THE PROBLEM:
Print each of the entries exactly, leaving nothing out.

Saved entries:
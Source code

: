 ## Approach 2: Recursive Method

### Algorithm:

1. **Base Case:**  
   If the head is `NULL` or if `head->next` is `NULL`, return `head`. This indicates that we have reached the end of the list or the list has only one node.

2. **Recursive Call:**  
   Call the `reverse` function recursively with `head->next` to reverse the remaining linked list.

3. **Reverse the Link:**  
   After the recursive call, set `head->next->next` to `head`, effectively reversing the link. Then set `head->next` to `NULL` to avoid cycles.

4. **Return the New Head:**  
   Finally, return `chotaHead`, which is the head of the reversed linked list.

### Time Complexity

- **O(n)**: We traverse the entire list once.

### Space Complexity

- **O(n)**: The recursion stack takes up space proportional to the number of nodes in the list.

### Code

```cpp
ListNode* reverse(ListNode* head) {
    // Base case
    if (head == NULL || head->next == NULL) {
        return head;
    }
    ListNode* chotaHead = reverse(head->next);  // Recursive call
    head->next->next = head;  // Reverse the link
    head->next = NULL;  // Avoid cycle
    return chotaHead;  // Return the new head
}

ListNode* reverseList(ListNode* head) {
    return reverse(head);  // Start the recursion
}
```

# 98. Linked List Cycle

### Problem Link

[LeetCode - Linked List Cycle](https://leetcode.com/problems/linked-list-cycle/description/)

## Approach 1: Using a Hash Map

WRITTEN SOLUTION:
Source code

: ## Approach 2: Recursive Method

### Algorithm:

1. **Base Case:**  
   If the head is `NULL` or if `head->next` is `NULL`, return `head`. This indicates that we have reached the end of the list or the list has only one node.

2. **Recursive Call:**  
   Call the `reverse` function recursively with `head->next` to reverse the remaining linked list.

3. **Reverse the Link:**  
   After the recursive call, set `head->next->next` to `head`, effectively reversing the link. Then set `head->next` to `NULL` to avoid cycles.

4. **Return the New Head:**  
   Finally, return `chotaHead`, which is the head of the reversed linked list.

### Time Complexity

- **O(n)**: We traverse the entire list once.

### Space Complexity

- **O(n)**: The recursion stack takes up space proportional to the number of nodes in the list.

### Code

```cpp
ListNode* reverse(ListNode* head) {
    // Base case
    if (head == NULL || head->next == NULL) {
        return head;
    }
    ListNode* chotaHead = reverse(head->next);  // Recursive call
    head->next->next = head;  // Reverse the link
    head->next = NULL;  // Avoid cycle
    return chotaHead;  // Return the new head
}

ListNode* reverseList(ListNode* head) {
    return reverse(head);  // Start the recursion
}
```

# 98. Linked List Cycle

### Problem Link

[LeetCode - Linked List Cycle](https://leetcode.com/problems/linked-list-cycle/description/)

## Approach 1: Using a Hash Map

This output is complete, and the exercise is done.